- Born: c. 1984
- Occupation: Researcher

= Oksana Potapova =

Ukrainian feminist, peace researcher, and activist

Oksana Potapova (Оксана Потапова) is a Ukrainian feminist, peacebuilding researcher and activist.

==Childhood and education==
Potapova was born in and describes her origin as Eastern Ukraine. She started studying for a master's degree in gender, peace and security in 2020 at the London School of Economics.

==Activism and research==
In 2014, Potapova founded Theatre for Dialogue, a non-governmental organization that works with women affected by the war in Donbas, developing communication among them and helping them to defend their rights nationally and internationally. The aims of Theatre for Dialogue include supporting and providing publicity for the efforts of the "huge volunteer movement of women organizing humanitarian action and community dialogue" in relation to the Donbas war.

Potapova stated that monitoring and enforcement of pandemic controls during the COVID-19 pandemic shifted policing away from responding to incidents of domestic violence in Ukraine. Based on interviews with five human rights activists from different regions of Ukraine, Potapova found in May 2020 that the pandemic affected women more than men, with women taking on more responsibility for child care, teaching and household management than men. Other concerns for Ukrainian women during the pandemic were job losses and postponement of domestic violence court cases.

==Views==
===Ukrainian feminism===
In 2019, Potapova stated that the term "gender equality" was no longer taboo in Ukraine, but laws and political will to promote gender equality were weak, and the war in Donbas exacerbated the reality of discrimination against women.

===Peace processes===
Potapova argues that women's participation in peace processes differs from that of men, since the violence that is to be reduced involves both the violence of the armed conflict and violence against women more generally. She also sees intersectionality as important, so that not only women, but also discriminated minorities are involved in peace negotiations.

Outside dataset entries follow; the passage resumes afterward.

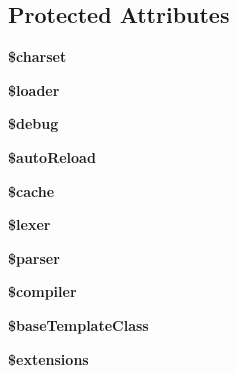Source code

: \subsection*{Protected Attributes}
\begin{DoxyCompactItemize}
\item 
\hypertarget{class_twig___environment_af10158dd74b75f1d337e83102d6b82ce}{}{\bfseries \$charset}\label{class_twig___environment_af10158dd74b75f1d337e83102d6b82ce}

\item 
\hypertarget{class_twig___environment_ab832f4c463ee1c9ba2e9464265f7ea3b}{}{\bfseries \$loader}\label{class_twig___environment_ab832f4c463ee1c9ba2e9464265f7ea3b}

\item 
\hypertarget{class_twig___environment_a85ae3e64cd40e9564adceb010085e9dd}{}{\bfseries \$debug}\label{class_twig___environment_a85ae3e64cd40e9564adceb010085e9dd}

\item 
\hypertarget{class_twig___environment_ae887a6f4d0cf24eed29e4202ed82f559}{}{\bfseries \$auto\+Reload}\label{class_twig___environment_ae887a6f4d0cf24eed29e4202ed82f559}

\item 
\hypertarget{class_twig___environment_ac2dc76d756ec398393d4b1d23659276c}{}{\bfseries \$cache}\label{class_twig___environment_ac2dc76d756ec398393d4b1d23659276c}

\item 
\hypertarget{class_twig___environment_a63508a0b3a11f514f2b2124f99a05baf}{}{\bfseries \$lexer}\label{class_twig___environment_a63508a0b3a11f514f2b2124f99a05baf}

\item 
\hypertarget{class_twig___environment_a147a766daa03d52576c7345fea31c945}{}{\bfseries \$parser}\label{class_twig___environment_a147a766daa03d52576c7345fea31c945}

\item 
\hypertarget{class_twig___environment_a8e5d240701ad41cd982ea35d9acd9ab7}{}{\bfseries \$compiler}\label{class_twig___environment_a8e5d240701ad41cd982ea35d9acd9ab7}

\item 
\hypertarget{class_twig___environment_a98b0e83a8f37e0143916958db3aa8283}{}{\bfseries \$base\+Template\+Class}\label{class_twig___environment_a98b0e83a8f37e0143916958db3aa8283}

\item 
\hypertarget{class_twig___environment_a78dd0f5a8f983099dc6499a2d7cdf7aa}{}{\bfseries \$extensions}\label{class_twig___environment_a78dd0f5a8f983099dc6499a2d7cdf7aa}


\end{DoxyCompactItemize}
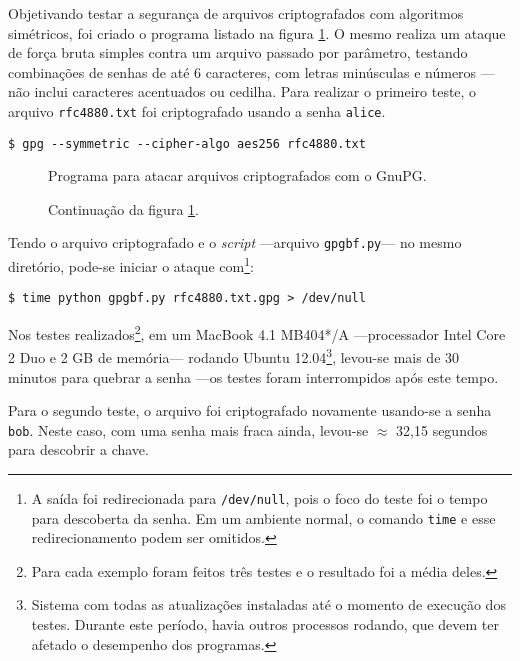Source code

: \documentclass[12px,a4paper,twoside]{article}
\begin{document}
Objetivando testar a segurança de arquivos criptografados com algoritmos
simétricos, foi criado o programa listado na figura \ref{lst:gpgbf.py}.  O
mesmo realiza um ataque de força bruta simples contra um arquivo passado por
parâmetro, testando combinações de senhas de até 6 caracteres, com letras
minúsculas e números ---não inclui caracteres acentuados ou cedilha.  Para
realizar o primeiro teste, o arquivo \texttt{rfc4880.txt} foi criptografado
usando a senha \texttt{alice}.

\begin{verbatim}
$ gpg --symmetric --cipher-algo aes256 rfc4880.txt
\end{verbatim}

\begin{figure}
\caption{Programa para atacar arquivos criptografados com o GnuPG.}
\label{lst:gpgbf.py}
    
\end{figure}
\begin{figure}
\caption{Continuação da figura \ref{lst:gpgbf.py}.}
    
\end{figure}

Tendo o arquivo criptografado e o \textit{script} ---arquivo
\texttt{gpgbf.py}--- no mesmo diretório, pode-se iniciar o ataque
com\footnote{A saída foi redirecionada para \texttt{/dev/null}, pois o foco do
teste foi o tempo para descoberta da senha.  Em um ambiente normal, o comando
\texttt{time} e esse redirecionamento podem ser omitidos.}:

\begin{verbatim}
$ time python gpgbf.py rfc4880.txt.gpg > /dev/null
\end{verbatim}

Nos testes realizados\footnote{Para cada exemplo foram feitos três testes e o
resultado foi a média deles.}, em um MacBook 4.1 MB404*/A ---processador
Intel{\footnotesize \textsuperscript{\textregistered}} Core{\footnotesize
\textsuperscript{\texttrademark}} 2 Duo e 2 GB de memória--- rodando Ubuntu
12.04\footnote{Sistema com todas as atualizações instaladas até o momento de
execução dos testes.  Durante este período, havia outros processos rodando, que
devem ter afetado o desempenho dos programas.}, levou-se mais de 30 minutos
para quebrar a senha ---os testes foram interrompidos após este tempo.

Para o segundo teste, o arquivo foi criptografado novamente usando-se a senha
\texttt{bob}.  Neste caso, com uma senha mais fraca ainda, levou-se $\approx$
32,15 segundos para descobrir a chave.
\end{document}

In December 2021, Potapova expressed support for the newly launched OSCE Networking Platform for Women Leaders including Peacebuilders and Mediators. She argues that women's organisations should be involved in peacebuilding.

Potapova argued for replacing military public debate about being "at war" and the "enemy" by a "feminist agenda" of "care, support, solidarity and equality". She called for women to be involved in decision-making processes immediately rather than only after crises. Potapova argued that women's advocacy was becoming more effective in Ukraine by the use of research data and analysis.

===Care economy===
Potapova argues that the COVID-19 pandemic brought attention to the role of the care economy, part of the informal economy, "childcare, motherhood, caring for the elderly, caring for the sick, activism", which she argued should become a priority over the "profit-driven economy".